Remix.run Logo
qarl 2 hours ago

The real advantage of the Chinese models is that they do not phone home at all. They run locally unlike their US competitors.

So odd that your erroneous criticism is at the top of HN.

EDIT: I'd love to hear my downvoters' objections. Is it possible that the mechanism that is promoting erroneous information is also demoting its correction?

kube-system 2 hours ago | parent [-]

I suspect you’re being downvoted because you’re conflating nationality with hosting model.

There are hosted and self-hosted Chinese models. There are hosted and self-hosted US models.

DeepSeek’s hosted offering processes your data in mainland China and trains on it. It’s in their privacy policy

qarl 2 hours ago | parent [-]

Well - yes - we're on the internet. You always have a choice to run your software in foreign countries.

But it's still erroneous to claim that it isn't a choice.

kube-system 2 hours ago | parent [-]

The most popular frontier models are not open weight.

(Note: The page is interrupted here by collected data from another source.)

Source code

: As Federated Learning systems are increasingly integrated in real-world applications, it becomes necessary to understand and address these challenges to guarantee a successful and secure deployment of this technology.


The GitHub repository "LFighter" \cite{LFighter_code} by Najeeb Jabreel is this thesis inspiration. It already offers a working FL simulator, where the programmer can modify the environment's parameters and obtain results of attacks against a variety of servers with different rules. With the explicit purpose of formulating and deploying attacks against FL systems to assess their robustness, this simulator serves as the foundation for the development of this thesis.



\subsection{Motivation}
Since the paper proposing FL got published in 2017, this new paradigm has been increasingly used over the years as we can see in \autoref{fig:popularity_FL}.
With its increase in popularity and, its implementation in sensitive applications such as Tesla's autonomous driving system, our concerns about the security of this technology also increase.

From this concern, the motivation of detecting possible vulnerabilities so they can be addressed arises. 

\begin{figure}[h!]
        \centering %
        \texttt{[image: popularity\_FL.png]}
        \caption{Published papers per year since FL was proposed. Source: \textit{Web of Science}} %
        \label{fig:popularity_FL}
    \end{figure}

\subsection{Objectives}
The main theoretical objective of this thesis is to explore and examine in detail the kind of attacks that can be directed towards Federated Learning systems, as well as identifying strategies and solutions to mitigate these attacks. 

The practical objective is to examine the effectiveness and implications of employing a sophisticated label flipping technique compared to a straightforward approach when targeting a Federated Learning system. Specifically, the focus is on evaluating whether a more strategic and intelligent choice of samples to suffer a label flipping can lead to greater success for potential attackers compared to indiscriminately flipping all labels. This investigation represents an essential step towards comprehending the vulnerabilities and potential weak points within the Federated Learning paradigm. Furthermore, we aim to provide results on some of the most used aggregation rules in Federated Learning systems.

qarl 2 hours ago | parent [-]

The model we're discussing (Deepseek) is open weight.

kube-system an hour ago | parent [-]

Perhaps your prior comment would’ve been better received if it said that specifically instead of “Chinese models”.

But also, the latest DeepSeek is 1.6T parameters. “Choosing” to run this locally is a choice that comes with a seven digit price tag, and is a sunk cost that will probably not run any other frontier model anytime soon.

Most organizations are not looking to spend millions of dollars trying to find a workaround to specifically run DeepSeek. Most enterprise consumption in this space is still very experimental and a pay as you go model is much more palatable. Most are simply just looking for three checkboxes: is it close to frontier performance, is it compliant with my organizations requirements, and is it a good price? DeepSeek can only do two of the three at the same time.

zozbot234 an hour ago | parent | next [-]

> But also, the latest DeepSeek is 1.6T parameters. “Choosing” to run this locally is a choice that comes with a seven digit price tag

Unless you're specifically thinking about running the model at stock precision in a datacenter environment and generating ~100 tok/s or more on a 24/7 basis (the equivalent of a >$1000/mo spend even on the cheapest third-party APIs), that's very likely off by multiple orders of magnitude. Even then, experimentation can be done with cheap neoclouds on a pay-as-you-go basis.

kube-system an hour ago | parent [-]

I’m aware. The context of the discussion here is choosing DeepSeek over a US hosted model from Google, Anthropic or OpenAI.

The equivalent comparison would be running it at full frontier quality.

If you want less than frontier quality, there’s tons of great open weight models other than DeepSeek.

> cheap neoclouds

Again, fails the compliance checkbox.

zozbot234 31 minutes ago | parent | next [-]

> Again, fails the compliance checkbox.

OK, then the not-so-cheap hyperscalers that these enterprises are already relying on. E.g. AWS Bedrock will run these models. It's silly to insist on all three of your checkboxes being ticked anyway - U.S. proprietary models don't give you that because the frontier ones are super expensive and the mini models have only barely acceptable cost.

qarl 33 minutes ago | parent | prev | next [-]

Azure serves DeepSeek V4 Pro, about 10X cheaper than GPT-5.5.

qarl an hour ago | parent | prev [-]

[flagged]

qarl an hour ago | parent | prev [-]

My most sincere apologies for shortening "the vast majority of Chinese models" to simply "Chinese models".

I can see now why I was being downvoted - you have explained it eloquently.

(Your cost analysis is flawed and irrelevant. Azure serves V4 Pro.)